To do: Please repeat, from the entries that follow, the lines from the one containing "4. Copy an existing" through the one containing "works, late 2015)" exactly, adding nothing.

Recorded data:

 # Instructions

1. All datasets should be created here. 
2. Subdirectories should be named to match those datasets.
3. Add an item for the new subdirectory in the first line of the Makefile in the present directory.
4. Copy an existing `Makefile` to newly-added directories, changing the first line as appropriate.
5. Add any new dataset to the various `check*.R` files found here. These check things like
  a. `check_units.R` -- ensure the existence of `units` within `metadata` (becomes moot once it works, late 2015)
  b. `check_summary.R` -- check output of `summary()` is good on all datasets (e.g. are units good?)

Output below:
4. Copy an existing `Makefile` to newly-added directories, changing the first line as appropriate.
5. Add any new dataset to the various `check*.R` files found here. These check things like
  a. `check_units.R` -- ensure the existence of `units` within `metadata` (becomes moot once it works, late 2015)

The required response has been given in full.